Signature de la convention de Libreville : l’ASECNA Conjure la menace de l’éclatement


saharamedia
Jeudi 29 Avril 2010



Signature de la convention de Libreville : l’ASECNA Conjure la menace de l’éclatement

La nouvelle convention cadre institutionnelle régissant le fonctionnement de l’Agence pour la Navigation Aérienne en Afrique et à Madagascar (ASECNA), dite convention de Libreville, a été paraphée mercredi, dans la capitale gabonaise par les 18 états membres, a rapporté le site Gabonnews.

Avec la signature de cet outil juridique, l’agence régionale conjure la menace d’implosion, avec le risque de retrait brandi par plusieurs états.

Les pays signataires de la convention du mercredi 28 avril sont par ordre alphabétique : le Bénin, le Burkina Faso, le Cameroun, la Centrafrique, le Congo, la Côte d’Ivoire, la France, le Gabon, la Guinée Equatoriale, le Madagascar, le Mali, la Mauritanie, le Niger, le Sénégal, le Tchad, le Togo et l’Union des Comores.
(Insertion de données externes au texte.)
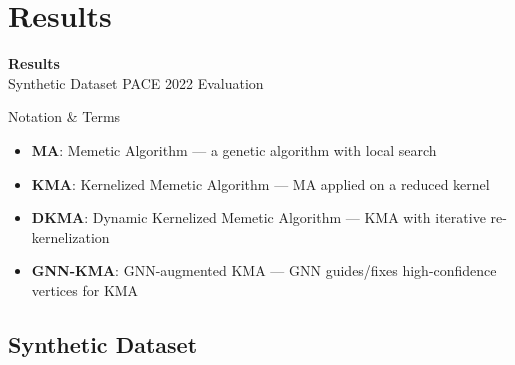 \documentclass[aspectratio=169,10pt]{beamer}
\begin{document}
\section{Results}
\begin{frame}[plain]
  \centering
  \vspace{1.0cm}
  {\Huge \textbf{Results}}\\[6pt]
  {\Large Synthetic Dataset \quad PACE 2022 \quad Evaluation}
\end{frame}

\begin{frame}{Notation \& Terms}
  \begin{itemize}
    \item \textbf{MA}: Memetic Algorithm — a genetic algorithm with local search
    \item \textbf{KMA}: Kernelized Memetic Algorithm — MA applied on a reduced kernel
    \item \textbf{DKMA}: Dynamic Kernelized Memetic Algorithm — KMA with iterative re-kernelization
    \item \textbf{GNN-KMA}: GNN-augmented KMA — GNN guides/fixes high-confidence vertices for KMA
  \end{itemize}
\end{frame}

\subsection{Synthetic Dataset}
\end{document}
En conflit avec la direction actuelle depuis 2 ans, le Sénégal avait conditionné sa signature au départ du tchadien Mahamat Youssouf. Après la signature de la nouvelle convention, le ministre d’état en charge des transports aériens, Karim Wade, a loué l’attitude des autorités tchadiennes pour n’avoir pas soutenu la candidature du Directeur Général sortant, qui postule à sa propre succession.

Les pays ayant précédemment brandi la menace de torpiller la convention signée mercredi sont le Sénégal, la Mauritanie, le Mali, le Togo, la Guinée Equatoriale et Madagascar.

Illustration avec une correspondance du ministre d’état sénégalais adressé au président en exercice du comité des ministres de tutelle de l’ASECNA, Me Gilbert Noël Ouedraogo « j’ai été informé que le Directeur Général de l’ASECNA est présenté par la République du Tchad comme candidat à sa propre succession, sous la forme d’une proposition de prolongation limitée de son mandat.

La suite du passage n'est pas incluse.